Persistence represents the temporal stability of therapeutic activity.

$T = \frac{t_{active}}{t_{clearance}}$

Where:

Symbol	Meaning
$t_{active}$	duration of therapeutic activity
$t_{clearance}$	pharmacokinetic clearance time

Higher persistence indicates sustained therapeutic pressure.

5. Expanded TSSM Equation

Substituting component equations:

$TSSM = \left(\frac{E_{max}}{EC_{50}}\right)^{\alpha} \times \left(\frac{B_{target}}{B_{total}}\right)^{\beta} \times \left(\frac{t_{active}}{t_{clearance}}\right)^{\gamma}$

This equation integrates pharmacodynamics, pharmacokinetics, and molecular targeting into a single synergy score.

6. Interpretation of Score

TSSM Score	Interpretation
< 1	weak therapeutic synergy
1–3	moderate synergy
3–10	strong synergy
> 10	exceptional multi-axis synergy

High scores indicate therapies capable of exerting sustained and targeted biological pressure against disease systems.

7. Experimental Measurement

TSSM components are derived from laboratory data.

Potency

Measured using:

dose-response curves
IC50 / EC50 assays
cellular viability assays

Precision

Measured using:

receptor binding assays
ligand-target docking studies
proteomic interaction mapping

Persistence

Measured using:

pharmacokinetic half-life
time-course efficacy assays
drug stability measurements

These measurements correspond to traditional laboratory techniques used to evaluate pharmacologic activity.

8. Example Calculation

Suppose experimental data yields:

Parameter	Value
$E_{max}$	0.90
$EC_{50}$	0.15
$B_{target}/B_{total}$	0.80
$t_{active}/t_{clearance}$	2.5

Potency:

$P = \frac{0.90}{0.15} = 6$

Precision:

R = 0.80

Persistence:

T = 2.5

TSSM:

$TSSM = 6 \times 0.80 \times 2.5$

TSSM = 12

Interpretation: exceptionally strong therapeutic synergy.

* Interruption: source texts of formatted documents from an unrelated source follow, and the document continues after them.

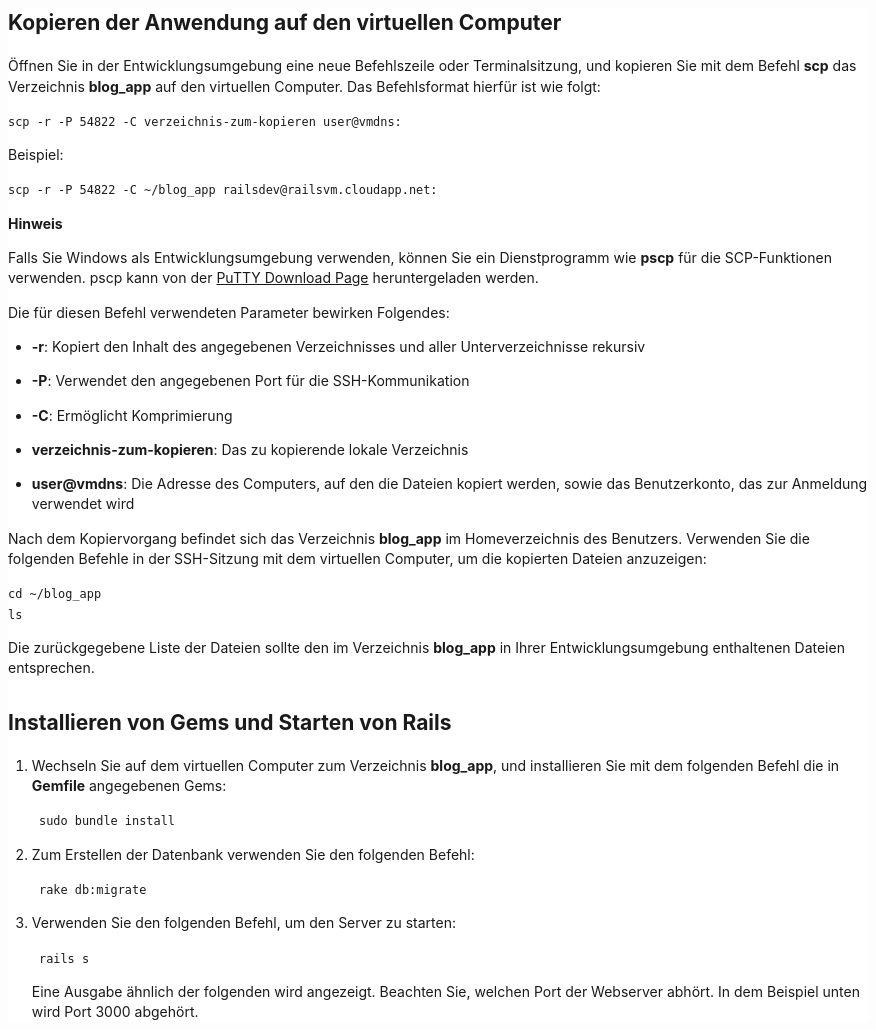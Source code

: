 Kopieren der Anwendung auf den virtuellen Computer
--------------------------------------------------

Öffnen Sie in der Entwicklungsumgebung eine neue Befehlszeile oder Terminalsitzung, und kopieren Sie mit dem Befehl **scp** das Verzeichnis **blog\_app** auf den virtuellen Computer. Das Befehlsformat hierfür ist wie folgt:

    scp -r -P 54822 -C verzeichnis-zum-kopieren user@vmdns:

Beispiel:

    scp -r -P 54822 -C ~/blog_app railsdev@railsvm.cloudapp.net:

**Hinweis**

Falls Sie Windows als Entwicklungsumgebung verwenden, können Sie ein Dienstprogramm wie **pscp** für die SCP-Funktionen verwenden. pscp kann von der [PuTTY Download Page](http://www.chiark.greenend.org.uk/~sgtatham/putty/download.html) heruntergeladen werden.

Die für diesen Befehl verwendeten Parameter bewirken Folgendes:

-   **-r**: Kopiert den Inhalt des angegebenen Verzeichnisses und aller Unterverzeichnisse rekursiv

-   **-P**: Verwendet den angegebenen Port für die SSH-Kommunikation

-   **-C**: Ermöglicht Komprimierung

-   **verzeichnis-zum-kopieren**: Das zu kopierende lokale Verzeichnis

-   **user@vmdns**: Die Adresse des Computers, auf den die Dateien kopiert werden, sowie das Benutzerkonto, das zur Anmeldung verwendet wird

Nach dem Kopiervorgang befindet sich das Verzeichnis **blog\_app** im Homeverzeichnis des Benutzers. Verwenden Sie die folgenden Befehle in der SSH-Sitzung mit dem virtuellen Computer, um die kopierten Dateien anzuzeigen:

    cd ~/blog_app
    ls

Die zurückgegebene Liste der Dateien sollte den im Verzeichnis **blog\_app** in Ihrer Entwicklungsumgebung enthaltenen Dateien entsprechen.

Installieren von Gems und Starten von Rails
-------------------------------------------

1.  Wechseln Sie auf dem virtuellen Computer zum Verzeichnis **blog\_app**, und installieren Sie mit dem folgenden Befehl die in **Gemfile** angegebenen Gems:

         sudo bundle install

2.  Zum Erstellen der Datenbank verwenden Sie den folgenden Befehl:

         rake db:migrate

3.  Verwenden Sie den folgenden Befehl, um den Server zu starten:

         rails s

    Eine Ausgabe ähnlich der folgenden wird angezeigt. Beachten Sie, welchen Port der Webserver abhört. In dem Beispiel unten wird Port 3000 abgehört.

9. Role in SCF Drug Design

Within the SCF therapeutic engineering pipeline, TSSM is used to:

rank candidate compounds
evaluate synergistic drug combinations
simulate resistance barriers
optimize therapeutic architectures

Because TSSM incorporates persistence and precision alongside potency, it serves as a predictive indicator of long-term therapeutic durability.

10. Limitations

Potential limitations include:

Limitation	Explanation
biological variability	cell models may not reflect clinical systems
target mapping uncertainty	incomplete interactome data
pharmacokinetic modeling	variability across tissues

Future development may incorporate machine learning-based optimization of exponent parameters.